At first doubles, the newly-formed pair of junior co-captain David Lingman and sophomore Jonathan Chu crushed its opponents 8-1 using spectacular volleys and passing shots. The extroverted Lingman and Chu were constantly fired up, interacting vocally with each other and the crowd after their numerous winners.
Displaying a completely contrasting style of play, Choo and junior Cliff Nguyen won 8-3 at No. 3 by playing calmly and efficiently and forcing their opponents into numerous mistakes. As a testament to their ability to stay cool under pressure, Choo and Nguyen were not rattled when their opponents saved multiple match points and won two consecutive games to make the score 7-3. Instead, the pair remained focused and closed out the match to give Harvard the doubles point.
But the Crimson quickly unsettled its fans, dropping the opening set in three of the six singles matches and later falling behind in the other three.
Choo, playing at No. 6, trailed 1-5, 30-40 in the first set before checking the scoreboard to see how his teammates were faring.
“As I looked up at the scores and saw that we were down in several matches, I became more determined and focused on winning each individual point,” Choo said.
Choo made the comeback of a lifetime, fighting off a set point and seizing the momentum by forcing his opponent into numerous unforced errors. Before long, Choo had stormed back to take the first set in a tiebreaker, and he went on to steamroll his devastated opponent in the second set for a 7-6 (4), 6-2 victory to give the Crimson its first singles point.
Nguyen, playing at No. 3 instead of his usual No. 4, prevailed in a similar match, fighting through a back-and-forth first set and dominating Adil Shamasdin in the second for a 7-6 (4), 6-1 win.

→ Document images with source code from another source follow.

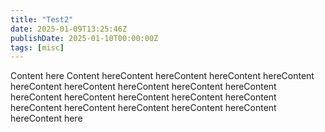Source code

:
 ```yaml
---
title: "Test2"
date: 2025-01-09T13:25:46Z
publishDate: 2025-01-10T00:00:00Z
tags: [misc]
---
```


Content here Content hereContent hereContent hereContent hereContent hereContent hereContent hereContent hereContent hereContent hereContent hereContent hereContent hereContent hereContent hereContent hereContent hereContent hereContent hereContent hereContent here
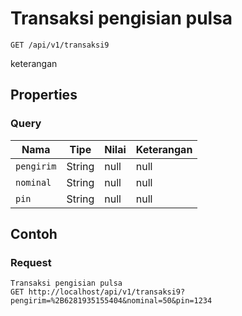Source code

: # Transaksi pengisian pulsa
```http
GET /api/v1/transaksi9
```
keterangan
## Properties
### Query
Nama | Tipe | Nilai | Keterangan
--- | --- | --- | ---
<code>pengirim</code> | String | null | null
<code>nominal</code> | String | null | null
<code>pin</code> | String | null | null

## Contoh

### Request
```http
Transaksi pengisian pulsa
GET http://localhost/api/v1/transaksi9?pengirim=%2B6281935155404&nominal=50&pin=1234
```
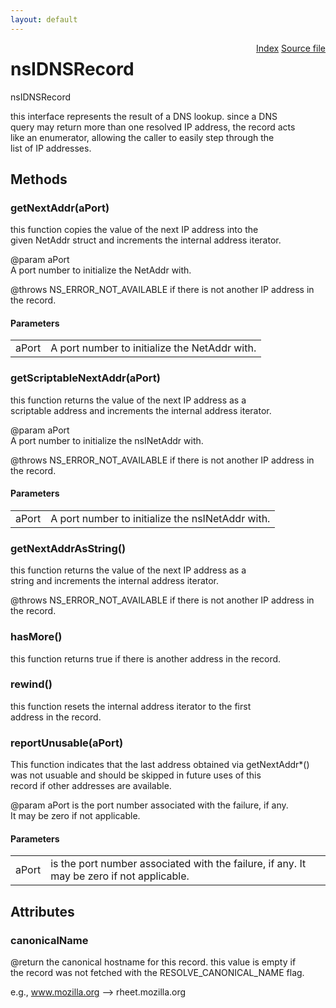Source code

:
 ```yaml
---
layout: default
---
```

<div class='links' style='float:right'><a href="../index.html">Index</a>
<a href="http://dxr.mozilla.org/mozilla-central/source/netwerk/dns/nsIDNSRecord.idl">Source file</a>
</div>

# nsIDNSRecord #
  
nsIDNSRecord  
  
this interface represents the result of a DNS lookup.  since a DNS  
query may return more than one resolved IP address, the record acts  
like an enumerator, allowing the caller to easily step through the  
list of IP addresses.  
  

## Methods ##

### getNextAddr(aPort) ###
  
this function copies the value of the next IP address into the  
given NetAddr struct and increments the internal address iterator.  
  
@param aPort  
       A port number to initialize the NetAddr with.  
  
@throws NS_ERROR_NOT_AVAILABLE if there is not another IP address in  
the record.  
  

#### Parameters ####

<table>

<tr>
<td>aPort</td>
<td>       A port number to initialize the NetAddr with.  
</td>
</tr>

</table>

### getScriptableNextAddr(aPort) ###
  
this function returns the value of the next IP address as a  
scriptable address and increments the internal address iterator.  
  
@param aPort  
       A port number to initialize the nsINetAddr with.  
  
@throws NS_ERROR_NOT_AVAILABLE if there is not another IP address in  
the record.  
  

#### Parameters ####

<table>

<tr>
<td>aPort</td>
<td>       A port number to initialize the nsINetAddr with.  
</td>
</tr>

</table>

### getNextAddrAsString() ###
  
this function returns the value of the next IP address as a  
string and increments the internal address iterator.  
  
@throws NS_ERROR_NOT_AVAILABLE if there is not another IP address in  
the record.  
  

### hasMore() ###
  
this function returns true if there is another address in the record.  
  

### rewind() ###
  
this function resets the internal address iterator to the first  
address in the record.  
  

### reportUnusable(aPort) ###
  
This function indicates that the last address obtained via getNextAddr*()  
was not usuable and should be skipped in future uses of this  
record if other addresses are available.  
  
@param aPort is the port number associated with the failure, if any.  
       It may be zero if not applicable.  
  

#### Parameters ####

<table>

<tr>
<td>aPort</td>
<td>is the port number associated with the failure, if any.  
       It may be zero if not applicable.  
</td>
</tr>

</table>

## Attributes ##

### canonicalName ###
  
@return the canonical hostname for this record.  this value is empty if  
the record was not fetched with the RESOLVE_CANONICAL_NAME flag.  
  
e.g., www.mozilla.org --> rheet.mozilla.org  
  
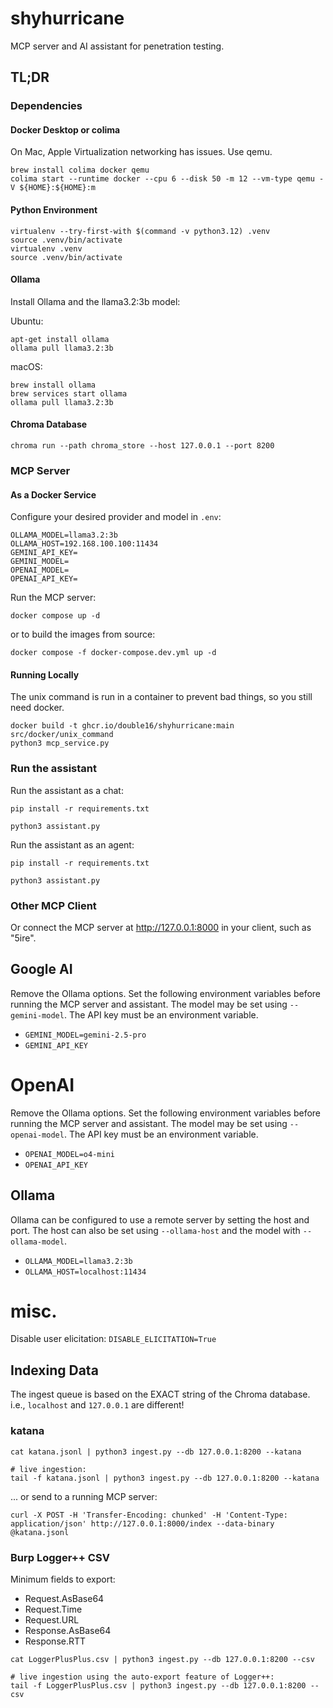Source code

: # shyhurricane

MCP server and AI assistant for penetration testing.

## TL;DR

### Dependencies

#### Docker Desktop or colima

On Mac, Apple Virtualization networking has issues. Use qemu.

```shell
brew install colima docker qemu
colima start --runtime docker --cpu 6 --disk 50 -m 12 --vm-type qemu -V ${HOME}:${HOME}:m
```

#### Python Environment

```shell
virtualenv --try-first-with $(command -v python3.12) .venv
source .venv/bin/activate
virtualenv .venv
source .venv/bin/activate
```

#### Ollama

Install Ollama and the llama3.2:3b model:

Ubuntu:

```shell
apt-get install ollama
ollama pull llama3.2:3b
```

macOS:

```shell
brew install ollama
brew services start ollama
ollama pull llama3.2:3b
```

#### Chroma Database

```shell
chroma run --path chroma_store --host 127.0.0.1 --port 8200 
```

### MCP Server

#### As a Docker Service

Configure your desired provider and model in `.env`:

```shell
OLLAMA_MODEL=llama3.2:3b
OLLAMA_HOST=192.168.100.100:11434
GEMINI_API_KEY=
GEMINI_MODEL=
OPENAI_MODEL=
OPENAI_API_KEY=
```

Run the MCP server:

```shell
docker compose up -d
```

or to build the images from source:

```shell
docker compose -f docker-compose.dev.yml up -d
```

#### Running Locally

The unix command is run in a container to prevent bad things, so you still need docker.

```shell
docker build -t ghcr.io/double16/shyhurricane:main src/docker/unix_command
python3 mcp_service.py
```

### Run the assistant

Run the assistant as a chat:

```shell
pip install -r requirements.txt

python3 assistant.py
```

Run the assistant as an agent:

```shell
pip install -r requirements.txt

python3 assistant.py
```

### Other MCP Client

Or connect the MCP server at http://127.0.0.1:8000 in your client, such as "5ire".

## Google AI

Remove the Ollama options. Set the following environment variables before running the MCP server and assistant. The
model may be set using `--gemini-model`. The API key must be an environment variable.

- `GEMINI_MODEL=gemini-2.5-pro`
- `GEMINI_API_KEY`

# OpenAI

Remove the Ollama options. Set the following environment variables before running the MCP server and assistant. The
model may be set using `--openai-model`. The API key must be an environment variable.

- `OPENAI_MODEL=o4-mini`
- `OPENAI_API_KEY`

## Ollama

Ollama can be configured to use a remote server by setting the host and port. The host can also be set using
`--ollama-host` and the
model with `--ollama-model`.

- `OLLAMA_MODEL=llama3.2:3b`
- `OLLAMA_HOST=localhost:11434`

# misc.

Disable user elicitation:
`DISABLE_ELICITATION=True`

## Indexing Data

The ingest queue is based on the EXACT string of the Chroma database. i.e., `localhost` and `127.0.0.1` are different!

### katana

```shell
cat katana.jsonl | python3 ingest.py --db 127.0.0.1:8200 --katana

# live ingestion:
tail -f katana.jsonl | python3 ingest.py --db 127.0.0.1:8200 --katana
```

... or send to a running MCP server:

```shell
curl -X POST -H 'Transfer-Encoding: chunked' -H 'Content-Type: application/json' http://127.0.0.1:8000/index --data-binary @katana.jsonl
```

### Burp Logger++ CSV

Minimum fields to export:

- Request.AsBase64
- Request.Time
- Request.URL
- Response.AsBase64
- Response.RTT

```shell
cat LoggerPlusPlus.csv | python3 ingest.py --db 127.0.0.1:8200 --csv

# live ingestion using the auto-export feature of Logger++:
tail -f LoggerPlusPlus.csv | python3 ingest.py --db 127.0.0.1:8200 --csv
```
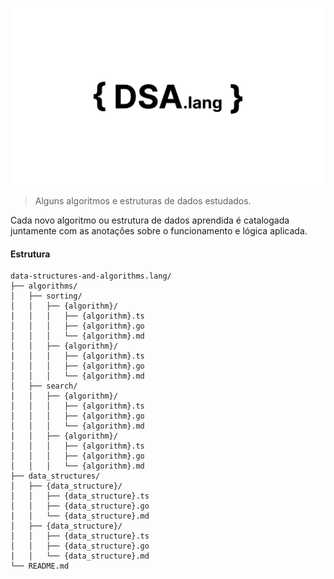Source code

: ![Banner](/@assets/dsa-lang.svg)

> Alguns algoritmos e estruturas de dados estudados.

Cada novo algoritmo ou estrutura de dados aprendida é catalogada juntamente com as anotações sobre o funcionamento e lógica aplicada.

#### Estrutura

```textplain
data-structures-and-algorithms.lang/
├── algorithms/
│   ├── sorting/
│   │   ├── {algorithm}/
│   │   │   ├── {algorithm}.ts
│   │   │   ├── {algorithm}.go
│   │   │   └── {algorithm}.md
│   │   ├── {algorithm}/
│   │   │   ├── {algorithm}.ts
│   │   │   ├── {algorithm}.go
│   │   │   └── {algorithm}.md
│   ├── search/
│   │   ├── {algorithm}/
│   │   │   ├── {algorithm}.ts
│   │   │   ├── {algorithm}.go
│   │   │   └── {algorithm}.md
│   │   ├── {algorithm}/
│   │   │   ├── {algorithm}.ts
│   │   │   ├── {algorithm}.go
│   │   │   └── {algorithm}.md
├── data_structures/
│   ├── {data_structure}/
│   │   ├── {data_structure}.ts
│   │   ├── {data_structure}.go
│   │   └── {data_structure}.md
│   ├── {data_structure}/
│   │   ├── {data_structure}.ts
│   │   ├── {data_structure}.go
│   │   └── {data_structure}.md
└── README.md
```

Nguyen trailed 1-4 in the first set tiebreak, but—as he has done all season—eventually prevailed through his remarkable consistency. Shamasdin was tenacious in running down well-placed shots, but Nguyen’s strategic placement eventually wore him down.
“I thought if I could just continue to play at a high level, I would eventually find the holes in his game,” Nguyen said.
At No. 1, Lingman struggled to control his powerful volleys in the first set, but became more patient and set up his approaches much better to win 5-7, 6-1, 7-5, sealing the Harvard victory.
Junior Mark Riddell, playing No. 4, gave the Crimson its fifth team point, fighting off double-digit match points in the second set to prevent Brown from putting another point on the board before Lingman had clinched the match. Riddell then captured the third set for the 4-6, 7-6, 6-4 win.
“Considering that Mark didn’t practice much this week because of his injured wrist, he was really tremendous in fighting off so many match points, but Mark always fights for every point regardless of the score,” Choo said.
Junior George Turner turned in a valiant effort at No. 5, but ultimately fell 6-4, 2-6, 6-7 in a match that tested the groundstrokes and patience of its competitors.
Up next for Harvard is the 2003 NCAA Tournament. The Crimson will learn its opponent during the selection show on Wednesday and, with some luck, may even play host to the first two rounds of the championships, which begin May 10.